• [Prompt]:
Only lines containing "after" are wanted from the data below. Copy those lines.

• [Data provided]:
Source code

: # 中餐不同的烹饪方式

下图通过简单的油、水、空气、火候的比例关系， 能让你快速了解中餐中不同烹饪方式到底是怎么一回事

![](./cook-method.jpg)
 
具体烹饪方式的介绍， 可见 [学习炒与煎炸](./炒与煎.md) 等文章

==

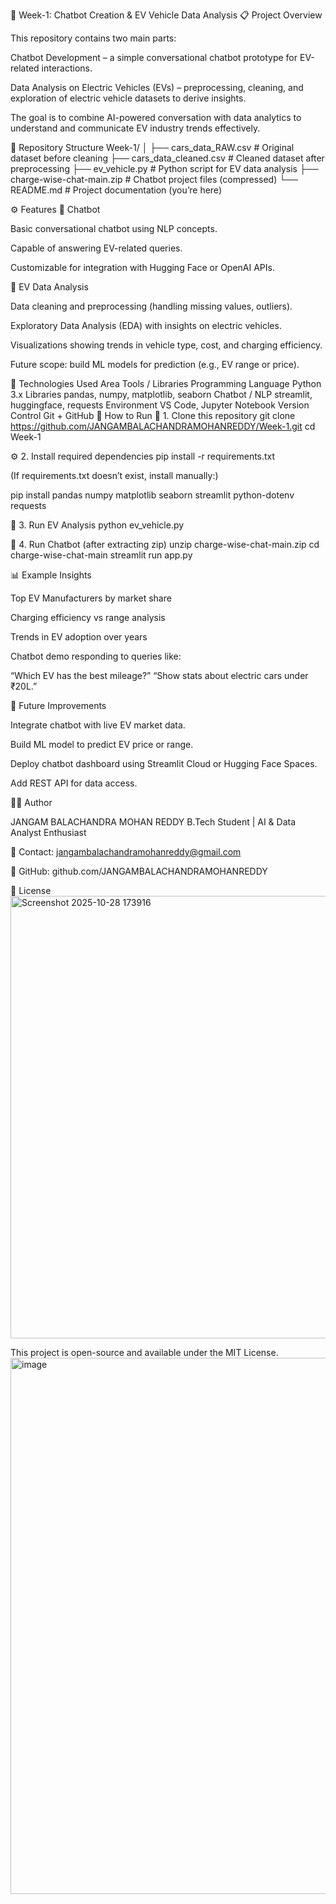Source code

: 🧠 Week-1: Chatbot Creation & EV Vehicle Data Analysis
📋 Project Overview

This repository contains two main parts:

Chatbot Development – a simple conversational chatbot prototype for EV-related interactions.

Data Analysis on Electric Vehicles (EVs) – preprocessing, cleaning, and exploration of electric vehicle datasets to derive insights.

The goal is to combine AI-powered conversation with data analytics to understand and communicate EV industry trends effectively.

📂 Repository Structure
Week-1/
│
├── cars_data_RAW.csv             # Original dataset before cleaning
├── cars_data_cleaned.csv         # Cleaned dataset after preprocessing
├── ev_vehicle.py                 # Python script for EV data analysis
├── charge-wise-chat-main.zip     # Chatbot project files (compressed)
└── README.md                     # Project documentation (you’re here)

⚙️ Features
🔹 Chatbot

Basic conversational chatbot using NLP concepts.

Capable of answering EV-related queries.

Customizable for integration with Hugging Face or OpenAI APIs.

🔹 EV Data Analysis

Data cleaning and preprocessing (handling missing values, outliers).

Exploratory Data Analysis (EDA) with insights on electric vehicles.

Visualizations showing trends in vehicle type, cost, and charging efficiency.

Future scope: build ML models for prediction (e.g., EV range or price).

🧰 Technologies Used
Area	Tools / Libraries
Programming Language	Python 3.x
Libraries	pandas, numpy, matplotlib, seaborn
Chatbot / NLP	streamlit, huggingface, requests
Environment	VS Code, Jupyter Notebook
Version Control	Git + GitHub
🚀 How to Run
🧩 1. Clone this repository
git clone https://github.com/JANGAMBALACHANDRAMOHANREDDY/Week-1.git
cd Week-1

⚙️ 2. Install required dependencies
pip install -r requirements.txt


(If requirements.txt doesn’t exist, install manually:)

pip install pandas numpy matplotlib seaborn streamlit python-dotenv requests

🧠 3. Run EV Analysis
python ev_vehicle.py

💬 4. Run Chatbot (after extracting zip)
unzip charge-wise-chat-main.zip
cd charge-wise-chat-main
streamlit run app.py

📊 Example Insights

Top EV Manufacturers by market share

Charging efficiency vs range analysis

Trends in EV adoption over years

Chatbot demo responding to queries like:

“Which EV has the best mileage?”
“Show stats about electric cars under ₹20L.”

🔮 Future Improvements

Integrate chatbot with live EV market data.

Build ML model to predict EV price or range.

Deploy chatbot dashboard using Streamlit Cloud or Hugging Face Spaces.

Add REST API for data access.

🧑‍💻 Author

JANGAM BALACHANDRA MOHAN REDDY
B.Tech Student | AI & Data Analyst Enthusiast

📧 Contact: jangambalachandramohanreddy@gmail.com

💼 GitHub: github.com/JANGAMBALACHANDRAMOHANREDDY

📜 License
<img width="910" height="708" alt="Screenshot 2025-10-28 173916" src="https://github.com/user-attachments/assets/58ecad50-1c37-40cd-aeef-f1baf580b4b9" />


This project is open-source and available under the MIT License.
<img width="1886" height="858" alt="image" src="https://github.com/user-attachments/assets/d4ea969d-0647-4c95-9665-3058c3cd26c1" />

---

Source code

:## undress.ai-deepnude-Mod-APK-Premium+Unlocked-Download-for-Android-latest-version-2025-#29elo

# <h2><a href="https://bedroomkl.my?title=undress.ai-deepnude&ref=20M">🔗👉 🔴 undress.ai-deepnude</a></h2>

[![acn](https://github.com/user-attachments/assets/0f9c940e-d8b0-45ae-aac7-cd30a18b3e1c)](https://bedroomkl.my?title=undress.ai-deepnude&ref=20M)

• [Answer box]:
├── cars_data_cleaned.csv         # Cleaned dataset after preprocessing
💬 4. Run Chatbot (after extracting zip)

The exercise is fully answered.